__Task to carry out__
When a line of the material has the word "Strategic" in it, copy that line.

__Data supplied__

===

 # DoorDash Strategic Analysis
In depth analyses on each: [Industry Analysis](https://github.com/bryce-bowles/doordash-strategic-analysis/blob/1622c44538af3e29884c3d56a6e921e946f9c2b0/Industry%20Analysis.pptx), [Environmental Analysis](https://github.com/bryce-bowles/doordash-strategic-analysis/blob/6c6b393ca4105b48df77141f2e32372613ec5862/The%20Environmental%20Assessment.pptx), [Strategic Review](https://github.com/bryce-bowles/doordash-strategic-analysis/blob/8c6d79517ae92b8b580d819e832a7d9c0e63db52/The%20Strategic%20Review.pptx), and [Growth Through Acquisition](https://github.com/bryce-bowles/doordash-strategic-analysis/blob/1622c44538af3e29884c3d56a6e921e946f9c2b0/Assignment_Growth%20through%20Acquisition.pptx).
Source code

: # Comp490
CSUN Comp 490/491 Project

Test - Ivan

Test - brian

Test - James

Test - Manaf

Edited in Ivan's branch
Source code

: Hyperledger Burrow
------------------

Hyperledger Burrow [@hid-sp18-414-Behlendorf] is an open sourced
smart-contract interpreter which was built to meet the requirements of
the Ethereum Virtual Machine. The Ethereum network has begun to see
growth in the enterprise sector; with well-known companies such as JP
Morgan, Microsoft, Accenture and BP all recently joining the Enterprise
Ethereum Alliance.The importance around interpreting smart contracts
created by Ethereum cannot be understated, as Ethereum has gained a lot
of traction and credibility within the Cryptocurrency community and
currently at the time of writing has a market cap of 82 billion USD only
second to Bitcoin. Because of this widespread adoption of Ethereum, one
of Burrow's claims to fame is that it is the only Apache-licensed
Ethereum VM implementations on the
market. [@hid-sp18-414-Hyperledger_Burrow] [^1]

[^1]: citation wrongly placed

===

__Reply to the exercise__
 # DoorDash Strategic Analysis
In depth analyses on each: [Industry Analysis](https://github.com/bryce-bowles/doordash-strategic-analysis/blob/1622c44538af3e29884c3d56a6e921e946f9c2b0/Industry%20Analysis.pptx), [Environmental Analysis](https://github.com/bryce-bowles/doordash-strategic-analysis/blob/6c6b393ca4105b48df77141f2e32372613ec5862/The%20Environmental%20Assessment.pptx), [Strategic Review](https://github.com/bryce-bowles/doordash-strategic-analysis/blob/8c6d79517ae92b8b580d819e832a7d9c0e63db52/The%20Strategic%20Review.pptx), and [Growth Through Acquisition](https://github.com/bryce-bowles/doordash-strategic-analysis/blob/1622c44538af3e29884c3d56a6e921e946f9c2b0/Assignment_Growth%20through%20Acquisition.pptx).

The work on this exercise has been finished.